Fans for the laconic Eastwood from films like "The Good, the Bad and the Ugly" will love him in "Coogan's Bluff". They're also likely to love the entire movie... so long as the DVD player is stopped after Cobb meets Eastwood in the park and repeats his explanation to Coogan about how things are done in NYC.




Thursday, December 31, 2009

Consider leaving 'The College Girl Murders' unsolved

The College Girl Murders (1968)
Starring: Jaochim Fuchsburger, Uschi Glass, Tilly Lauenstein, and Gunter Meisner
Director: Alfred Vorherer
Rating: Four of Ten Stars

The students and staff are dropping like flies at an all-girl's college: They are being gassed with an unusual poison and having their necks snapped by a mysterious, whip-wielding figure in a red cloak and hood. Will brilliant sleuth Inspector Higgins (Fuchsburger) find the connection between the killings and find the murderers before so many of the characters are killed there won't be a mystery left?


"The College Girl Murders" is a mess of a movie that fails at whatever it is it's trying to be. As a comedy spoofing mystery movies, it fails because it isn't very funny. It also fails as a mystery movie, it collapses under its own ludicrous, far-fetched storyline (which involves a mysterious mastermind who commands a network of minions from his secret, fishtank-lined lair, a character dressed in a red KKK robe-like outfit who murders people by snapping their necks with a bullwhip, and a scientist who invents a deadly new gas that is used on unspecting college girls via trick bibles and goofy-looking sprayguns.

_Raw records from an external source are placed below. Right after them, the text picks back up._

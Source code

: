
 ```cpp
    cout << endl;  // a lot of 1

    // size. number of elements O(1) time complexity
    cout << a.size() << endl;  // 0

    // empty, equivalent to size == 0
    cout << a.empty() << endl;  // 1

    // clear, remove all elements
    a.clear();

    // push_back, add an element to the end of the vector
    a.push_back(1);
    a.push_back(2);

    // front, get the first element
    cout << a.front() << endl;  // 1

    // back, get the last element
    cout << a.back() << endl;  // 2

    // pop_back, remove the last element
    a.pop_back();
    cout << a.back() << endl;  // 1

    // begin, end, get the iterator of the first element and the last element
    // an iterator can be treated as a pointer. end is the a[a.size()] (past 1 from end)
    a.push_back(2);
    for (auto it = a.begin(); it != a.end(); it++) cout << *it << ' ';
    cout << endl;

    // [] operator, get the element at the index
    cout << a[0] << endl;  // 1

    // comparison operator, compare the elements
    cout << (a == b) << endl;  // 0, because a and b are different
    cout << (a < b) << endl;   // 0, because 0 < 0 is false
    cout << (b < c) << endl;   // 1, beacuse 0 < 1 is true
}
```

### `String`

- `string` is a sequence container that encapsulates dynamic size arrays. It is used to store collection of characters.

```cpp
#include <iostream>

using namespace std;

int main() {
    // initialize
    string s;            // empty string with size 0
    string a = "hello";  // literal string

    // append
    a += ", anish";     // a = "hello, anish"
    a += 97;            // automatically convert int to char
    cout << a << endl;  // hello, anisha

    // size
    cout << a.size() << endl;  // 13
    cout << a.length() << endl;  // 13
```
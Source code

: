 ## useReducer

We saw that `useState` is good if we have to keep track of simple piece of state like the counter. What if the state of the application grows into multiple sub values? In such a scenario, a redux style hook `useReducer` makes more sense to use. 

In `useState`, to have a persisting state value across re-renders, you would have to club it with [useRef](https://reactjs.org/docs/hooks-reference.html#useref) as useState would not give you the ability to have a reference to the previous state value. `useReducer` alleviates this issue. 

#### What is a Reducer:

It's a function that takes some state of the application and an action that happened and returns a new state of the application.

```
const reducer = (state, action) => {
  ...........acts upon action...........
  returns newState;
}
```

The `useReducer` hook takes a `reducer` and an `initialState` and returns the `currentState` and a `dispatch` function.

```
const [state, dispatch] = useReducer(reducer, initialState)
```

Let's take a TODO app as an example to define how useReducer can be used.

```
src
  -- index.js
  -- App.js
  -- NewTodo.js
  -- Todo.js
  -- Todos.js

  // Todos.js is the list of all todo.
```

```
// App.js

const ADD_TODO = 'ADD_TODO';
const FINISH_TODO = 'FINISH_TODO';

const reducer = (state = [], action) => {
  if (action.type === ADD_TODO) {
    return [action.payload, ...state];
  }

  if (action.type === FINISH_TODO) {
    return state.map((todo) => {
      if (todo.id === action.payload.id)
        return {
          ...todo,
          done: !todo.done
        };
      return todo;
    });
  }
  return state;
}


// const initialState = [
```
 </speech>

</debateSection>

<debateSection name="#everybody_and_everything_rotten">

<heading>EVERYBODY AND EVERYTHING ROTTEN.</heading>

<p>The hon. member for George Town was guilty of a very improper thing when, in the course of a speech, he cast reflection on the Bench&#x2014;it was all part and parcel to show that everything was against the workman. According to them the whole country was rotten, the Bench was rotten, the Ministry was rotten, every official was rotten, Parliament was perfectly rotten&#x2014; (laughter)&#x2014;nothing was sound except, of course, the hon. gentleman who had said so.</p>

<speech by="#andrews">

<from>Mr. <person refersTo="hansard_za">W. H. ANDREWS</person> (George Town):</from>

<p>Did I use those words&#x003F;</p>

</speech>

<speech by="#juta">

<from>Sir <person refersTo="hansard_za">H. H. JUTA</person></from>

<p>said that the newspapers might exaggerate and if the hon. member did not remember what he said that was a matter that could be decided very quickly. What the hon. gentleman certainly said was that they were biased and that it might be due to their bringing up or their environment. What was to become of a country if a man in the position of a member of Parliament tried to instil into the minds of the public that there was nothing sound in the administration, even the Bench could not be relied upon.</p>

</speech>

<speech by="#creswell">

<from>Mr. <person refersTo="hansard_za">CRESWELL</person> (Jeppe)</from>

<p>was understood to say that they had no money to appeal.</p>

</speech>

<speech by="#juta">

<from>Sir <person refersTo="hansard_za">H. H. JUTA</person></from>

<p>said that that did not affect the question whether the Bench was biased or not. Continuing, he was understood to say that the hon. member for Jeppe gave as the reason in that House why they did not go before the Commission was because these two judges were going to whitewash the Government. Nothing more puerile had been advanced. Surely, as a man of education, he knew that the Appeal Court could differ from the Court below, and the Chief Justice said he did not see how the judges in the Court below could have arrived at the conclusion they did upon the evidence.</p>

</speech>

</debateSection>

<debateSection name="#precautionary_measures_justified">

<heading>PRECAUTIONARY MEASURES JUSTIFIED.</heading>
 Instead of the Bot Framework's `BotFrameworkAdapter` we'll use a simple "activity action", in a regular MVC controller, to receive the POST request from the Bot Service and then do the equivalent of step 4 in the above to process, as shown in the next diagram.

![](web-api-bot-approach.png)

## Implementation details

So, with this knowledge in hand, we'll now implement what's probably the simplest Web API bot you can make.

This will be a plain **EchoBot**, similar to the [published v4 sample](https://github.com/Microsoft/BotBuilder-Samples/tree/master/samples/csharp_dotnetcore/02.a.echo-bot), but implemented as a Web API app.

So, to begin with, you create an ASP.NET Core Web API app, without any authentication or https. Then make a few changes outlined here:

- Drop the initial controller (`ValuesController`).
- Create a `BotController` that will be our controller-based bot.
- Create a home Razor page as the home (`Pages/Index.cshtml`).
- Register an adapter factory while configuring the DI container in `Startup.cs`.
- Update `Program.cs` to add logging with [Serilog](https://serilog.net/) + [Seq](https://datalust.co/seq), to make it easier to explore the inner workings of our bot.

(Actually, that list of negatives sounds like any number of movies I like, but it's the presence of all those elements in a single film that I think sours me on them. I like curry and I like chocolate ice cream... but I wouldn't want chocolate ice cream in my curry.)

On the upside, the movie does spare us the go-go dance scene that most 1960s era movies of this type feature. It also features some nice sets--the villain's lair is interesting, and the access point to the ultimately pointless plot-wise secret passageways within the girl's dormatory is also nifty. The camera-work and lighting are well done--with a night scene where one of the characters is being chased both by the whip-wiedling monk and a gas pistol-weilding thug managing to bring some real tension to the film--and the actors also perform their parts adequately, both the Germans on the screen and the Americans doing the dubbing.


The film is also fairly fast paced, and it kept my attention throughout... even if part of the reason I kept watching was to see if the film could get any dumber. (It didn't dissapoint; toward the end, a couple of twists are offered that are stupendously idiotic.)

I can't really recommend this movie to anyone. It's technically well made with average acting all around, but the story is too silly, and un-funny, to make it worthwhile.